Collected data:
Start of Block
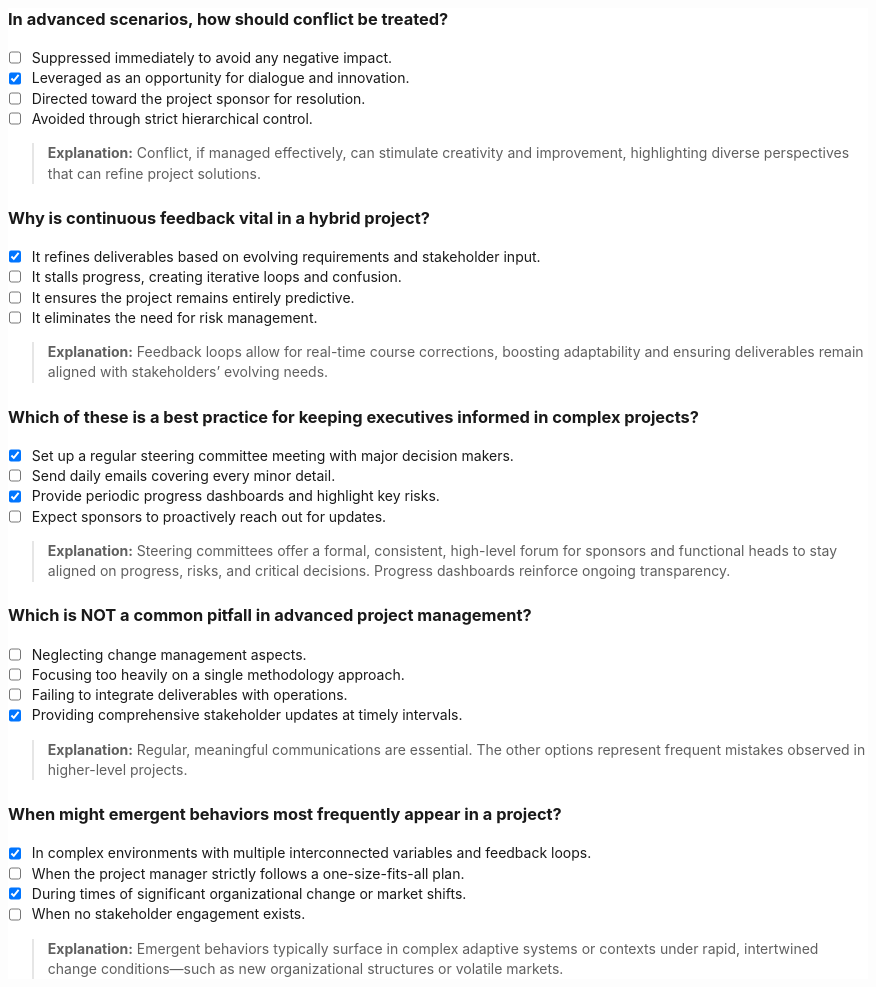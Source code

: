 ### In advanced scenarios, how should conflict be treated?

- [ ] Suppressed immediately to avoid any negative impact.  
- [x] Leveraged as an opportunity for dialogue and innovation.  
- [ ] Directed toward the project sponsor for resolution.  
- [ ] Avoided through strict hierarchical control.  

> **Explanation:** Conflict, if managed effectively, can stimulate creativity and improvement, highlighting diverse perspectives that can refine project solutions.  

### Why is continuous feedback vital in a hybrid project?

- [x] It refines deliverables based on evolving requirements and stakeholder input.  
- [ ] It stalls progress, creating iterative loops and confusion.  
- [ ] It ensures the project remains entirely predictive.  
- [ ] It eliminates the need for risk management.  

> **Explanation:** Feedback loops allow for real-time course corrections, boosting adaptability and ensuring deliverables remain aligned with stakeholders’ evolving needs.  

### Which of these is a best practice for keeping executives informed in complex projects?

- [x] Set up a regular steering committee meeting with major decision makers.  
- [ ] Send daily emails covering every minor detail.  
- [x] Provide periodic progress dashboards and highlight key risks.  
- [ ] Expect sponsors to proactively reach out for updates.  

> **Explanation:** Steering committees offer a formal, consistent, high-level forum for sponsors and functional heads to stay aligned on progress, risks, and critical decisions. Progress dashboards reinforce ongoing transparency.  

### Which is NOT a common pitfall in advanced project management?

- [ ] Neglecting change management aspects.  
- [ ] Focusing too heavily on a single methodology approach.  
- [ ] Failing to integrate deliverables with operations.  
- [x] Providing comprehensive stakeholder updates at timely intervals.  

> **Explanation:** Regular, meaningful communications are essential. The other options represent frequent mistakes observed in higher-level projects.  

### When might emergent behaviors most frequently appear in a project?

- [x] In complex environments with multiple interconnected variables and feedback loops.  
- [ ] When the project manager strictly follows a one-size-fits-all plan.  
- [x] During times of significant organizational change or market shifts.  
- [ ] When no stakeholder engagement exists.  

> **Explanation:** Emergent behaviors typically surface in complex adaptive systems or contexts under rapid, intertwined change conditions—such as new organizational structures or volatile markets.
End of Block
• [What you need to do]
Exact duplication is required for the lines above, from the line that contains "conflict be treated?" to the line that contains "- [x] During", inclusive; omit all others.

• [Response to the task]
: ### In advanced scenarios, how should conflict be treated?

- [ ] Suppressed immediately to avoid any negative impact.  
- [x] Leveraged as an opportunity for dialogue and innovation.  
- [ ] Directed toward the project sponsor for resolution.  
- [ ] Avoided through strict hierarchical control.  

> **Explanation:** Conflict, if managed effectively, can stimulate creativity and improvement, highlighting diverse perspectives that can refine project solutions.  

### Why is continuous feedback vital in a hybrid project?

- [x] It refines deliverables based on evolving requirements and stakeholder input.  
- [ ] It stalls progress, creating iterative loops and confusion.  
- [ ] It ensures the project remains entirely predictive.  
- [ ] It eliminates the need for risk management.  

> **Explanation:** Feedback loops allow for real-time course corrections, boosting adaptability and ensuring deliverables remain aligned with stakeholders’ evolving needs.  

### Which of these is a best practice for keeping executives informed in complex projects?

- [x] Set up a regular steering committee meeting with major decision makers.  
- [ ] Send daily emails covering every minor detail.  
- [x] Provide periodic progress dashboards and highlight key risks.  
- [ ] Expect sponsors to proactively reach out for updates.  

> **Explanation:** Steering committees offer a formal, consistent, high-level forum for sponsors and functional heads to stay aligned on progress, risks, and critical decisions. Progress dashboards reinforce ongoing transparency.  

### Which is NOT a common pitfall in advanced project management?

- [ ] Neglecting change management aspects.  
- [ ] Focusing too heavily on a single methodology approach.  
- [ ] Failing to integrate deliverables with operations.  
- [x] Providing comprehensive stakeholder updates at timely intervals.  

> **Explanation:** Regular, meaningful communications are essential. The other options represent frequent mistakes observed in higher-level projects.  

### When might emergent behaviors most frequently appear in a project?

- [x] In complex environments with multiple interconnected variables and feedback loops.  
- [ ] When the project manager strictly follows a one-size-fits-all plan.  
- [x] During times of significant organizational change or market shifts.  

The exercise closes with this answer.